I suppose this problem could be resolved by continuations:

// let's assume that we don't know how data is implemented
// we just know that it generates integers
def data(block: Int => Unit) { for (i <- 0 to 10) block(i) }

// here we can print all data integers
data { i => println(i) }

// >> but what we really want is to convert data to the stream <<

// very dumb solution is to collect all data into a list
var dataList = List[Int]()
data { i => dataList = i::dataList }
// and make a stream from it
dataList.toStream

// but we want to make a lazy, CPU and memory efficient stream or iterator from data
val dataStream: Stream[Int] = dataToStream(data)
dataStream.foreach { i => println(i) }

// and here a black magic of continuations must be used
// for me this magic is too hard to understand
// Does anybody know how dataToStream function could look like?

Thanks, Dawid

Dawid Grzesiak
  • 402
  • 4
  • 9
  • Bounty for threadless answers, or convincing argument that there aren't any. – Dave Griffith Sep 28 '10 at 18:27
  • 1
    Your "block" produces no value. How can that be turned into a stream? Unit is a singleton. – Randall Schulz Sep 28 '10 at 18:38
  • The stream desired is the series of arguments that are being sent to "block", not the results of those calls. – Dave Griffith Sep 28 '10 at 19:02
  • 1
    Why do you require a Stream? Any special reason? Traversable or TraversableView give you a lot of flexibility. map, flatMap, filter, etc. are lazy. It uses exceptions to to prevent every call to "block" when calling methods like take. All in-all, the need for Stream seems frivolous here, and does necessitate either (A) using threads to be able to swap stack back and forth between the "data" function and the stream iteration. or (B) buffering all the values and creating a Stream from this buffer. This is more a matter of what tools you have on the JVM although i'd love to be surprised – jsuereth Sep 29 '10 at 00:54
  • It was just example. I don't care if I will end up with Stream, Iterator or Traversable. The essence is to convert data generator to lazy, memory and CPU efficient "stream of data". – Dawid Grzesiak Sep 29 '10 at 20:42
  • @Randall Schulz => Converting block that produces a value to Stream is easy task. See http://gist.github.com/603527 – Dawid Grzesiak Sep 29 '10 at 20:46

4 Answers4

11

EDITED: Modified the examples to show the laziness of traversable.view

scala> def data(f : Int => Unit) = for(i <- 1 to 10) {    
     |   println("Generating " + i)
     |   f(i)
     | }
data: (f: (Int) => Unit)Unit

scala> def toTraversable[T]( func : (T => Unit) => Unit) = new Traversable[T] {
     |   def foreach[X]( f : T => X) = func(f(_) : Unit)                       
     | }                                                                       
toTraversable: [T](func: ((T) => Unit) => Unit)java.lang.Object with Traversable[T]

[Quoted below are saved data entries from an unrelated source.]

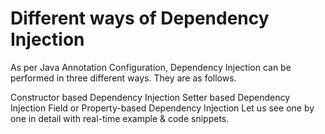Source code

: # Different ways of Dependency Injection
As per Java Annotation Configuration, Dependency Injection can be performed in three different ways. They are as follows.

Constructor based Dependency Injection
Setter based Dependency Injection
Field or Property-based Dependency Injection
Let us see one by one in detail with real-time example & code snippets.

The toTraversable method will convert your data function into a Traversable collection. By itself, it's nothing huge, but you can convert this to a TraversableView which is lazy. Here's an example:

scala> toTraversable(data).view.take(3).sum
Generating 1
Generating 2
Generating 3
Generating 4
res1: Int = 6

The unfortunate nature of the take method is that it must go one past the last value generated to work correctly, but it will terminate early. The above code would look the same without the ".view" call. However, here's a more compelling example:

scala> toTraversable(data).view.take(2).foreach(println)
Generating 1
1
Generating 2
2
Generating 3

So in conclusion, I believe the collection you're looking for is TraversableView, which is easiest to create view making a Traversable and then calling "view" on it. If you really wanted the Stream type, here's a method that works in 2.8.0.final and will make a "Stream" without threads:

scala> def dataToStream( data : (Int => Unit) => Unit) = {
     |   val x = new Traversable[Int] {                     
     |     def foreach[U](f : Int => U) = {                 
     |        data( f(_) : Unit)                            
     |     }
     |   }
     |   x.view.toList.toStream                             
     | }
dataToStream: (data: ((Int) => Unit) => Unit)scala.collection.immutable.Stream[Int]

scala> dataToStream(data)
res8: scala.collection.immutable.Stream[Int] = Stream(0, ?)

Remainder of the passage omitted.